Last APA Premiere Series concert of 2016 brings Texan Sam Hong to the Indiana History Center

Sam Hong is now a student of Leon Fleisher at the Peabody Institute.
Variations as a roomy, attractive compositional form blossomed as the piano came into its own in the 19th century. The piano is the ideal instrument for fitting a host of ideas concerning color, texture, expression, and rhythm onto a thematic template and expressing it through one interpreter.

Some of that legacy — ranging from the slight to the substantial, from the compact to the expansive — formed  the solo half of Sam Hong's Premiere Series concert Sunday afternoon at the Indiana History Center. The American Pianists Association is bringing to town five finalists, one of whom next April will win the fellowship in its 2017 awards.

The 22-year-old Korean-born Texan showed the near-capacity audience in the Center's Basile Theater that he had more than obvious ideas about what makes variations so compelling for the attentive listener.

One of the most formidable of such works — Brahms' Variations and Fugue on a Theme by Handel, op. 24 — brought the concert up to intermission. The second half featured Hong with the Indianapolis Chamber Orchestra in Beethoven's Piano Concerto No. 3 in C minor, op. 37.

Hong offered a beguiling account of the Brahms, forging emotional connections with its variety. He seems to have a keen sense of time and pacing. By the time he got to the fugue, he was set on resisting the need to crown what had gone before with anything too grandiloquent. There was a variety of momentum and dynamics that checked the fugue's juggernaut feeling quite successfully. He gave the illusion of having more in reserve even at the very end.

At the outset, Hong favored a dry presentation of the theme, but proved to be more of a colorist as the work proceeded. A tolling-bells variation benefited from more lavish use of pedal. His technical command was secure, with crisp articulation dominant. He was always sensitive to rhythmic figures that go so far in giving each variation its own character. The octaves were stunning, and rolled chords rang out.
I would have liked more scaling back expressively to a feeling of naivete in the "musette" variation and in a few of the others, however.

Incisiveness and well-proportioned rhythms were well applied to the opening work, Aaron Copland's Piano Variations. The most enduring of the young Copland's  pieces, this 1930 elaboration on an angular theme bears many hints of the "Americanist" Copland to come: sonorities of sculptural vividness, with strong contrasts of register and an open harmonic palette that were later to reveal him as an unlikely but successful tone-painter of rural and Western America ("Appalachian Spring," "The Tender Land," "Billy the Kid," "The Red Pony," etc.).  Hong offered a lithe, sharply etched interpretation that made the 10-minute piece take on the breadth of the Brahms in comparison.
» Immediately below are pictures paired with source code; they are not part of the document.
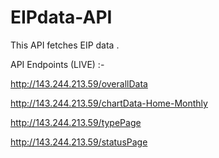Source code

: # EIPdata-API
This API fetches EIP data . 

API Endpoints (LIVE) :- 


http://143.244.213.59/overallData

http://143.244.213.59/chartData-Home-Monthly

http://143.244.213.59/typePage

http://143.244.213.59/statusPage

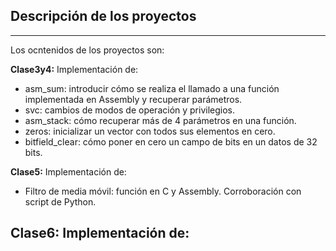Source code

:## Descripción de los proyectos

***

Los ocntenidos de los proyectos son:  

**Clase3y4:** Implementación de:  
- asm_sum: introducir cómo se realiza el llamado a una función implementada en Assembly y recuperar parámetros.  
- svc: cambios de modos de operación y privilegios.  
- asm_stack: cómo recuperar más de 4 parámetros en una función.  
- zeros: inicializar un vector con todos sus elementos en cero.  
- bitfield_clear: cómo poner en cero un campo de bits en un datos de 32 bits.    

**Clase5:**  Implementación de:  
- Filtro de media móvil: función en C y Assembly. Corroboración con script de Python.  

**Clase6:** Implementación de:  
-

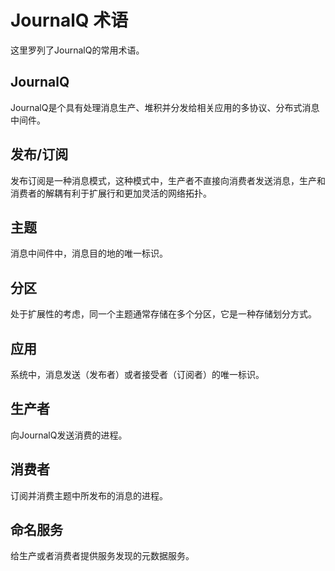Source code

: # JournalQ 术语

这里罗列了JournalQ的常用术语。

## JournalQ

JournalQ是个具有处理消息生产、堆积并分发给相关应用的多协议、分布式消息中间件。


## 发布/订阅

发布订阅是一种消息模式，这种模式中，生产者不直接向消费者发送消息，生产和消费者的解耦有利于扩展行和更加灵活的网络拓扑。

## 主题

消息中间件中，消息目的地的唯一标识。


## 分区

处于扩展性的考虑，同一个主题通常存储在多个分区，它是一种存储划分方式。

## 应用

系统中，消息发送（发布者）或者接受者（订阅者）的唯一标识。

## 生产者

向JournalQ发送消费的进程。

## 消费者

订阅并消费主题中所发布的消息的进程。

## 命名服务

给生产或者消费者提供服务发现的元数据服务。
In between came Beethoven's charming Seven Variations on God Save the King, an easy-to-take-in representative of the variations form. It benefits from having a familiar tune, and the contrasts among the variations were competently set forth in this performance. The slight pauses Hong put around the variation in minor mode were an effective touch.

After Matthew Kraemer led the ICO in an alert performance of Beethoven's "Coriolan" Overture, Hong returned to the stage for the C minor concerto. The collaboration was crowned with success in the Rondo finale. Superb rapport between soloist and orchestra gave the movement an extra playfulness that is not always evident, the theme being all business with a tincture of sternness. 

The coordination was conspicuous earlier as well. Hong's unaccompanied statement at the start of the Largo movement was properly hushed, and set up a distinctive feeling of partnership with the orchestra, especially in such chamber-music episodes as the floating bassoon-and-flute dialogue against the piano's triplets and sextuplets.

The first movement was properly spirited and smooth-running, although the hectic quality Hong brought to the cadenza seemed excessive. But, with velvety trills, he made the way it subsided before the orchestra's re-entry convincing. It was among many signs in the concert that Hong is a well-equipped virtuoso with dependable insight about the expressive context of everything he plays.